UMA testing on large molecules
Meta has just released its deep learning potential model, UMA, which is the most general model that supports different kinds of systems, such as isolated molecules, MOFs, and even surface absorption. It’s extremely easy to deploy and use, even on Google Colab.
It’s pretty like the first time I use xTB. Just hit the “enter“ button on my keyboard, large peptide optimization can be finished in 1 miniutes accurately. That’s the “wow-moment”in computational chemisty.
However, before employing UMA in your research project, it should be tested thoroughly. I believe the best practice usage scenarios for UMA are systems with 100-2000 atoms. For systems containing fewer than 100 atoms, density functional theory (DFT) is the best. In contrast, for systems larger than 2000 atoms, traditional force field methods are significantly more efficient.
Test1: Large Conformers Energy
To benchmark the performance of different computational methods on large molecules, we evaluated the relative conformational energies of two representative systems: a cyclopeptide (173 atoms) and parcritinib (64 atoms). The reference energies were computed using density functional theory (DFT) at the B3LYP/def2-TZVP D3 level, and compared with various fast approximations including xTB-GFN2, GFN-FF, UMA, and ANI-2x.
All methods qualitatively capture the relative conformational energy landscape of both systems. Among them, UMA shows the closest quantitative agreement with DFT.
While the AI-based and semi-empirical methods evaluated here were not specifically trained on B3LYP data, we chose the B3LYP functional just because it’s the most voted functional. Due to hardware limitations, the basis set was restricted to fewer than 1500 basis functions. If you can provide higher-level DFT results, we welcome their inclusion for further comparison.
Test2: CNT stretching
In a stress test of the UMA model by running molecular dynamics simulations of carbon nanotube stretching, and compared its performance with that of GFN2-xTB.
Surprisingly, UMA was able to handle chemical bond-breaking events.

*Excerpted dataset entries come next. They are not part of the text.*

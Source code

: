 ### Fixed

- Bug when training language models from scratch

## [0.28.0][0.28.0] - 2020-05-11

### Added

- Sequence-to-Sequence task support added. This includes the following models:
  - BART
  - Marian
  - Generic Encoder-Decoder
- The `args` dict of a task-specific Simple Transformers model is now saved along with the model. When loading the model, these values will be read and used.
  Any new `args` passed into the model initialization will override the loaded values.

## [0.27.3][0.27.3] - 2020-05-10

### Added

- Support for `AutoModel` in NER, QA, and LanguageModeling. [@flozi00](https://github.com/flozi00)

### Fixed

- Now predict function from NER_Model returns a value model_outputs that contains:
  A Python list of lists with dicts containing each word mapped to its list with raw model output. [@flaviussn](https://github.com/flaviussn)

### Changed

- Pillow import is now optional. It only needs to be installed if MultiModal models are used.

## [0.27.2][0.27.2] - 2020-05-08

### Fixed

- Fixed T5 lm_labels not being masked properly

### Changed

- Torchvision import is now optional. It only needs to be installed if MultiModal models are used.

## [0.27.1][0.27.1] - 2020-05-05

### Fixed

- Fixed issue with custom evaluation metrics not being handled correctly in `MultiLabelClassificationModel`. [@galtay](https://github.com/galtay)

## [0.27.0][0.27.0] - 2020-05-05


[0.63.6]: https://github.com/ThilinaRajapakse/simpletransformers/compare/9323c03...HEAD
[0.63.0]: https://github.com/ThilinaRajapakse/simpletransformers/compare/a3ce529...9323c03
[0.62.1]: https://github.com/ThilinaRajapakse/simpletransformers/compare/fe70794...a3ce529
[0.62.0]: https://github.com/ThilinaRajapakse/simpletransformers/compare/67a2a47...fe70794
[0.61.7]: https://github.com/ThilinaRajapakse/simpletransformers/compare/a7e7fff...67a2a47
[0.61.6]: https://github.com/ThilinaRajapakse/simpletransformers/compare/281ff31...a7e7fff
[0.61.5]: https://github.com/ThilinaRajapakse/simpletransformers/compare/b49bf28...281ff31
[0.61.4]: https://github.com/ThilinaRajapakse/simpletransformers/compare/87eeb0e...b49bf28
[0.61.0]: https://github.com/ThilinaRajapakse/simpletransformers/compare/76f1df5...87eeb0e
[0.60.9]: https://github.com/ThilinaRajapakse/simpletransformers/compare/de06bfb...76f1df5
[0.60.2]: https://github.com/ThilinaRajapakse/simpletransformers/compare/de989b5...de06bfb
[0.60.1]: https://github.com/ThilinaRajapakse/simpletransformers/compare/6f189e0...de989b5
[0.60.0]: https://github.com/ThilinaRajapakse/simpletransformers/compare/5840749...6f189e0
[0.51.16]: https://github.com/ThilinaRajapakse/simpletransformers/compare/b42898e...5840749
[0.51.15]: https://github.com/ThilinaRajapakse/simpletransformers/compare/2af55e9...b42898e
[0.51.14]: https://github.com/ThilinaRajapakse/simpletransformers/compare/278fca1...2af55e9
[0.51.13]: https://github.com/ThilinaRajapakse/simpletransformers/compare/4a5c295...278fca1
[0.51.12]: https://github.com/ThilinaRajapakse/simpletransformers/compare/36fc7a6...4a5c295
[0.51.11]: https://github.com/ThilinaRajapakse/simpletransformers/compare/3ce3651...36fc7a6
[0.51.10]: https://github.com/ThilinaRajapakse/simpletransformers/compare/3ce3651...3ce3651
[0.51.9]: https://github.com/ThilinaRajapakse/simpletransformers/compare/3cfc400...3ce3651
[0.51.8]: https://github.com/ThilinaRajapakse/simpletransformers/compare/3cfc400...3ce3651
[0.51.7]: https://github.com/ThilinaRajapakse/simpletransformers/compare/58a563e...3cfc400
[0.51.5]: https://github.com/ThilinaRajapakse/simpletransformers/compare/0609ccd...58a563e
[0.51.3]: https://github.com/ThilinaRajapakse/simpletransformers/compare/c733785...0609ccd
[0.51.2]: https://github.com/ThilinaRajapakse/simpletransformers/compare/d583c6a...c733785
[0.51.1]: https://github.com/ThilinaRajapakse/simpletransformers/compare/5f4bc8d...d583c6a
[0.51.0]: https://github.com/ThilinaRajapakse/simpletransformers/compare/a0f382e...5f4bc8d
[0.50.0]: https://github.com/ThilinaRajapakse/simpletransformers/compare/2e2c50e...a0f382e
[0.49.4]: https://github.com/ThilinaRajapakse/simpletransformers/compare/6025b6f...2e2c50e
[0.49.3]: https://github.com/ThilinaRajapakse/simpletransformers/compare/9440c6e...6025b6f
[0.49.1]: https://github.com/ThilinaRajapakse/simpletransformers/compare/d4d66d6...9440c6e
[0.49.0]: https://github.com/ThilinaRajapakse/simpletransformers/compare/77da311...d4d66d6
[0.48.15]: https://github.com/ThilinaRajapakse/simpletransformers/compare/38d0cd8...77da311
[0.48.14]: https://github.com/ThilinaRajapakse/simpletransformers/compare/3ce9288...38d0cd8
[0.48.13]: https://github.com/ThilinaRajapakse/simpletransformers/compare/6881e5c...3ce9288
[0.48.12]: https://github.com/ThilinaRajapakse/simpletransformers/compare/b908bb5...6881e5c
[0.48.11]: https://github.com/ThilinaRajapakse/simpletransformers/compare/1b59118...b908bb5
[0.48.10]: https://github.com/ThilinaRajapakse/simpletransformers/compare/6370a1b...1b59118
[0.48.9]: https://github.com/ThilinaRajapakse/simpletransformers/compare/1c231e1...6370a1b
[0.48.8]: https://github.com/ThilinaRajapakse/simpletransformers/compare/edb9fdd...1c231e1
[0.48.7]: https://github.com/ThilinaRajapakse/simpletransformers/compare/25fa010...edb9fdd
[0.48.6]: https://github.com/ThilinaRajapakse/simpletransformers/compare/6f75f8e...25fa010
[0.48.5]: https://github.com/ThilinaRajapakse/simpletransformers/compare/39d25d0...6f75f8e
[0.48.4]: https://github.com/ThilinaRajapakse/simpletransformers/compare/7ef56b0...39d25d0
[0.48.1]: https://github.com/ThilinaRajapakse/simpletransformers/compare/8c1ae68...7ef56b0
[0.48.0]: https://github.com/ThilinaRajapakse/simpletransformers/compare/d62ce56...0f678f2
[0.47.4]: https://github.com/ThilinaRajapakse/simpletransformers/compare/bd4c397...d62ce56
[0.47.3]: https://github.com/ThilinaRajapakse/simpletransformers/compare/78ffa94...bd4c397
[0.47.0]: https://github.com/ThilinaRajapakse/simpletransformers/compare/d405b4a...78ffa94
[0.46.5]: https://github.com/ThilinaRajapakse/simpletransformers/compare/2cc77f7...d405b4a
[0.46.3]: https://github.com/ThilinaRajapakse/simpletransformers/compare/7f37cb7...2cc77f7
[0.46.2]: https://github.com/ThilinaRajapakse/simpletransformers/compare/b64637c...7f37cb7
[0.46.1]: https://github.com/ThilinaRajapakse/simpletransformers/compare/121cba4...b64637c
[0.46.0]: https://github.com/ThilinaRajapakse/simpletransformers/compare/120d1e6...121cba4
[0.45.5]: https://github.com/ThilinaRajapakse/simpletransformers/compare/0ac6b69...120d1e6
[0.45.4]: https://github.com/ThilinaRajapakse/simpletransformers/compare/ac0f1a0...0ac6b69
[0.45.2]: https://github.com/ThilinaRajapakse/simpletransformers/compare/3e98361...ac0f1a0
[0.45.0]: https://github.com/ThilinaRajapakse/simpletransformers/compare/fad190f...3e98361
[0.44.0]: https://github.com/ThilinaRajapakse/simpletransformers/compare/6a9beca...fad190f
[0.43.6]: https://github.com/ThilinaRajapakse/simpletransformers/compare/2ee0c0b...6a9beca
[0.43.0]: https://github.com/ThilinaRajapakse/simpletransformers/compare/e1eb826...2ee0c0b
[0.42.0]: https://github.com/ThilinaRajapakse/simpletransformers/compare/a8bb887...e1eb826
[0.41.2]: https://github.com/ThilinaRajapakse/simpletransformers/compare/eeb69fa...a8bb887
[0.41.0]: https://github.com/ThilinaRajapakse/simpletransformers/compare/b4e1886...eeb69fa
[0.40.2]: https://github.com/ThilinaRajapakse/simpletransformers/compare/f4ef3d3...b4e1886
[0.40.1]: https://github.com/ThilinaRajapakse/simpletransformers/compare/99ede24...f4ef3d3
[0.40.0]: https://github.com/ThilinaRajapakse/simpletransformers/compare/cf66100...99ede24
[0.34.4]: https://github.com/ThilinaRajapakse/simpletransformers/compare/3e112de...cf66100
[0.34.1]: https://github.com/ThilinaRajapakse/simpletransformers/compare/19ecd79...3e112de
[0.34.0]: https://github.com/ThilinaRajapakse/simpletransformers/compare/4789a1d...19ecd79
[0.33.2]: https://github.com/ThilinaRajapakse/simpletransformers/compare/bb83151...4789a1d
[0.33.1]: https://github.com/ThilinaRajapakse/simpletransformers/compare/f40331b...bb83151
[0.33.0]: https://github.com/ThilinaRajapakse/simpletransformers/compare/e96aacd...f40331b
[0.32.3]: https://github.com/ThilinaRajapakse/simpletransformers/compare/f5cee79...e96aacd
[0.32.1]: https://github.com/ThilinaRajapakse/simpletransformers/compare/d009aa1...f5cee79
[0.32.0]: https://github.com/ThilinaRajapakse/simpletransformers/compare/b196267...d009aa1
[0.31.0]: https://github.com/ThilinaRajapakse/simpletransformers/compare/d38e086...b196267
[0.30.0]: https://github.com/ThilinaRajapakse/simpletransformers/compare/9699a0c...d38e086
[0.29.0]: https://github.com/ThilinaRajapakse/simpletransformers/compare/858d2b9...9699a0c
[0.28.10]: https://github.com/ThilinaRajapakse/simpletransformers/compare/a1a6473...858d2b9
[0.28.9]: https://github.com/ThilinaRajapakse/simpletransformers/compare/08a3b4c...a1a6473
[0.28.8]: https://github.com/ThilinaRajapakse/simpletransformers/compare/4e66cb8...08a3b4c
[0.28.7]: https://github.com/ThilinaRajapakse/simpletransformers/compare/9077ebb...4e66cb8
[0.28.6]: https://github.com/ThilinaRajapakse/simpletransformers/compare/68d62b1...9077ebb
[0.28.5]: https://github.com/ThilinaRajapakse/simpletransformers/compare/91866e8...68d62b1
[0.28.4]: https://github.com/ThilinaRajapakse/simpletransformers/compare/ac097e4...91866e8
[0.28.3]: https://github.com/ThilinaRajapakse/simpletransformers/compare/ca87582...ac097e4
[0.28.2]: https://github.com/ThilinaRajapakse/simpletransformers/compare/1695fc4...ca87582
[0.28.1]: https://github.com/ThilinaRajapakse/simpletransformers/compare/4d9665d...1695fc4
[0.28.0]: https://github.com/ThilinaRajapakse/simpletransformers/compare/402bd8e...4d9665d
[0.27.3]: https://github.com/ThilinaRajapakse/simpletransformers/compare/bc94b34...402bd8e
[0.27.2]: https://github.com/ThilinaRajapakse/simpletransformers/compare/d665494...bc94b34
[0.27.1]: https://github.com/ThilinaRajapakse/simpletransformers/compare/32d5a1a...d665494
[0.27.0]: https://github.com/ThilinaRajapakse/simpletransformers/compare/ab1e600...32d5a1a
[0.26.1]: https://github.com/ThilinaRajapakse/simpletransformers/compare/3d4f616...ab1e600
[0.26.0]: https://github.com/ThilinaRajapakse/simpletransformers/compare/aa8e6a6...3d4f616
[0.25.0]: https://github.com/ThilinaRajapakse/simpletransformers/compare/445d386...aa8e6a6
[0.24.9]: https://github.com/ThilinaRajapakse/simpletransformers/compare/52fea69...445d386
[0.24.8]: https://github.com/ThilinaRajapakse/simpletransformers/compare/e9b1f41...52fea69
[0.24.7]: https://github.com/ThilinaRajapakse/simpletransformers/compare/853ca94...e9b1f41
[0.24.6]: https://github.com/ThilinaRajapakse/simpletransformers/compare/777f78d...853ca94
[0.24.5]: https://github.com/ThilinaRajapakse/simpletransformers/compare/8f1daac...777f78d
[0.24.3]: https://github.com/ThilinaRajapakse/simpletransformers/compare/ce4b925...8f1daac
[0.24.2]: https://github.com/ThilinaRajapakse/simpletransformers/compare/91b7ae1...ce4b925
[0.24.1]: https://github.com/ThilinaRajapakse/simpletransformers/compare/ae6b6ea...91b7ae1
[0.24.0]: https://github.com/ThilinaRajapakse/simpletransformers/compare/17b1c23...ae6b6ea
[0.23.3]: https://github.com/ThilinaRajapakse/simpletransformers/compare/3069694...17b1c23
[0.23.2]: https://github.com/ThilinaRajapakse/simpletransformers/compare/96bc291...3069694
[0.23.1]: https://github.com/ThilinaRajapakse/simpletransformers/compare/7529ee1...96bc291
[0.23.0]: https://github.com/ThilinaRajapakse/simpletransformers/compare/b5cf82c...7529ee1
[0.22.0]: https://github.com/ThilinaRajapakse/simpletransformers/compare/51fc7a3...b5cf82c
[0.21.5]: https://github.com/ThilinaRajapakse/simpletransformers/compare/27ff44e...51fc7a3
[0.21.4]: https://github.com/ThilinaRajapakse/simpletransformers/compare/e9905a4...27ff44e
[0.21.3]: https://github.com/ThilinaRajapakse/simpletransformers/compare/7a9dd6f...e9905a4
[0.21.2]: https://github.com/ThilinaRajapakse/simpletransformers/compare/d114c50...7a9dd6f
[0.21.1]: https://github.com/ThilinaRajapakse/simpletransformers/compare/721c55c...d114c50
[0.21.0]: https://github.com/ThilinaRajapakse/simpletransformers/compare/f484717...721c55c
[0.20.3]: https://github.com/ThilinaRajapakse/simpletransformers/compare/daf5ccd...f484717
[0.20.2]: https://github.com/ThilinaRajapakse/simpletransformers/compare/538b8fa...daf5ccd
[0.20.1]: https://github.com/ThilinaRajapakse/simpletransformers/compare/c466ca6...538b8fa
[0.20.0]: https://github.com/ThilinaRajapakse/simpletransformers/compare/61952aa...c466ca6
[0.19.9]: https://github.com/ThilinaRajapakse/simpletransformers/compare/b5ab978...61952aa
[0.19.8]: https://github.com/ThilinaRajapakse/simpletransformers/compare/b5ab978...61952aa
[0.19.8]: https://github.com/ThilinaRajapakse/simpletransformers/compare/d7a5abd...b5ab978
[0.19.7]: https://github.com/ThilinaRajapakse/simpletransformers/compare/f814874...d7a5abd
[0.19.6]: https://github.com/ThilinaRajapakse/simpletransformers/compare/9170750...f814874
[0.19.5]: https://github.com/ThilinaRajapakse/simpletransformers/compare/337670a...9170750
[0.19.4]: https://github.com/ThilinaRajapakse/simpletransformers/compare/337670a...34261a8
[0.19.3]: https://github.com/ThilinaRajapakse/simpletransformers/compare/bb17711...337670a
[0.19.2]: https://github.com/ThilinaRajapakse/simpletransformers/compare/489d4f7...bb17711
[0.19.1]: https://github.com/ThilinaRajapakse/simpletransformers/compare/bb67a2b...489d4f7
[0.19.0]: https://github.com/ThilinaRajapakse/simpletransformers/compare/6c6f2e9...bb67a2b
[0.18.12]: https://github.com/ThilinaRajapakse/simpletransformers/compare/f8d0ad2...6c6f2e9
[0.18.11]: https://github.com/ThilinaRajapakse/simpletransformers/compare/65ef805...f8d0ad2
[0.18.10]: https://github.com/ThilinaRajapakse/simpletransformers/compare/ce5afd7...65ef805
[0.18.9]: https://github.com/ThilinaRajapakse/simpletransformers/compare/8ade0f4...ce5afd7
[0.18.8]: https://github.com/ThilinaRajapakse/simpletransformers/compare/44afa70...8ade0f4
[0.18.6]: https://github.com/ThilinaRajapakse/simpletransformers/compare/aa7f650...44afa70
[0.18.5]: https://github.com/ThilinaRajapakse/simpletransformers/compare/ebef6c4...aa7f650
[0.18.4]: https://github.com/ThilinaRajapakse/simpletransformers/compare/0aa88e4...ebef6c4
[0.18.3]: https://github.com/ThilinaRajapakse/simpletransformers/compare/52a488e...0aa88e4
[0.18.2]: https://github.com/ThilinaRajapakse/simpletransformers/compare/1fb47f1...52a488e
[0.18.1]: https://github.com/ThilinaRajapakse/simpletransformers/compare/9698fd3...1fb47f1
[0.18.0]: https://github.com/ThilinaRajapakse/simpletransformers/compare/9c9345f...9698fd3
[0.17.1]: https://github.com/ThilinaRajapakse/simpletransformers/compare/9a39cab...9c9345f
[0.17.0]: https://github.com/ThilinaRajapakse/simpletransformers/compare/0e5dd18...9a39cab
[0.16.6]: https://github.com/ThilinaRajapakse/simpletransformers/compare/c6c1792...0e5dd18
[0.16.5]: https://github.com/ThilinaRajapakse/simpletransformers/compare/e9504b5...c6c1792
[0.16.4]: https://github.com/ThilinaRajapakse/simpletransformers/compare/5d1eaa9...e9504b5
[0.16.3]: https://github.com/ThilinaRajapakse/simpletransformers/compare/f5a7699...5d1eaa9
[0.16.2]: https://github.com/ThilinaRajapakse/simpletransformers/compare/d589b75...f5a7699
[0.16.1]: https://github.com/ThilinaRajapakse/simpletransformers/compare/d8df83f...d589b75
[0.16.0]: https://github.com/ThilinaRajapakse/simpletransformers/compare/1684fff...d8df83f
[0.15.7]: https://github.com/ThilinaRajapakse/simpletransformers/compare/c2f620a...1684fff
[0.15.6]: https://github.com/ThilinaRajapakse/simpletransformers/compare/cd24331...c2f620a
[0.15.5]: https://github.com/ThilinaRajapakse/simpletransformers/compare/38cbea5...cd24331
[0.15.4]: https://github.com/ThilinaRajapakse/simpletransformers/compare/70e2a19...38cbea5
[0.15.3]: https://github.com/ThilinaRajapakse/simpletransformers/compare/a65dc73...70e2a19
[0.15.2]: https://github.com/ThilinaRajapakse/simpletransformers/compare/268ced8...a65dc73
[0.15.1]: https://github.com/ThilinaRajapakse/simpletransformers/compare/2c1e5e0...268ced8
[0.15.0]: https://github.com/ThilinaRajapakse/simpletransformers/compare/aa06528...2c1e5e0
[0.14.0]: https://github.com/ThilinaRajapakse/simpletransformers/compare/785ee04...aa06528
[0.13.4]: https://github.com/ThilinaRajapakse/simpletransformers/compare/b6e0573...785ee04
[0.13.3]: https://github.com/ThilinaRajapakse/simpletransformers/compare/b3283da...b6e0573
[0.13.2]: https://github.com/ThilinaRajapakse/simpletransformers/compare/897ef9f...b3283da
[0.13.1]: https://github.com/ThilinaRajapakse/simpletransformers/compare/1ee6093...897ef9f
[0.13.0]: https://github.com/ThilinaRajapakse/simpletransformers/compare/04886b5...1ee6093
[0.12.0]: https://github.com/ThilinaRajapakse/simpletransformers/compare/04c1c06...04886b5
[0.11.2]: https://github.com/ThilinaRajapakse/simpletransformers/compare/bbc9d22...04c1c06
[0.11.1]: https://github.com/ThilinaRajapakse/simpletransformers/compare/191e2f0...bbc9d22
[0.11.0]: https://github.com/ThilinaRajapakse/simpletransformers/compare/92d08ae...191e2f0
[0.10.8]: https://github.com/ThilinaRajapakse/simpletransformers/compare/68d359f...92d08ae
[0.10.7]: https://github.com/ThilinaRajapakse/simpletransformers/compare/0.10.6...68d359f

This is notable because deep learning-based potential models are typically trained on equilibrium structures and rarely include data from highly distorted geometries far from equilibrium. This test suggests that UMA possesses a certain degree of extrapolation capability in predicting the behavior of molecular structures beyond its training domain.
Test3: Computational times
We also evaluated the single-core performance and parallel scalability of the UMA model, with comparisons to xTB and GFN-FF across molecules of varying sizes. As shown in Table 3 and the plots below, UMA demonstrates reasonable efficiency on a single CPU core, although xTB remains faster on smaller systems.
The following code is to guarantee single-core running.
# xTB single CPU
export MKL_NUM_THREADS=1
export OMP_NUM_THREADS=1
# For UMA pytorch
from torch import set_num_threads
set_num_threads(1)
# Timing of UMA
start = timer()
energy = atoms.get_total_energy()/units.Hartree
end = timer()
GFN2-xTB is faster than the UMA model when calculating “smaller molecules” like semaglutide. But for large proteins like insulin, UMA becomes faster. This is because GFN2-xTB still uses self-consistent field (SCF) steps, which become slow for large molecules. UMA and other deep learning models use a simple atom-by-atom approach, which avoids this problem and scales better.
GFN-FF is very fast — it takes only 1.976 seconds to compute insulin on one CPU core. UMA, when run on a NVIDIA T4 GPU, takes 1.603 seconds, but it needs 122.330 seconds on one CPU core.
So, if you don’t have a GPU, we recommend using GFN-FF instead of deep learning models like UMA.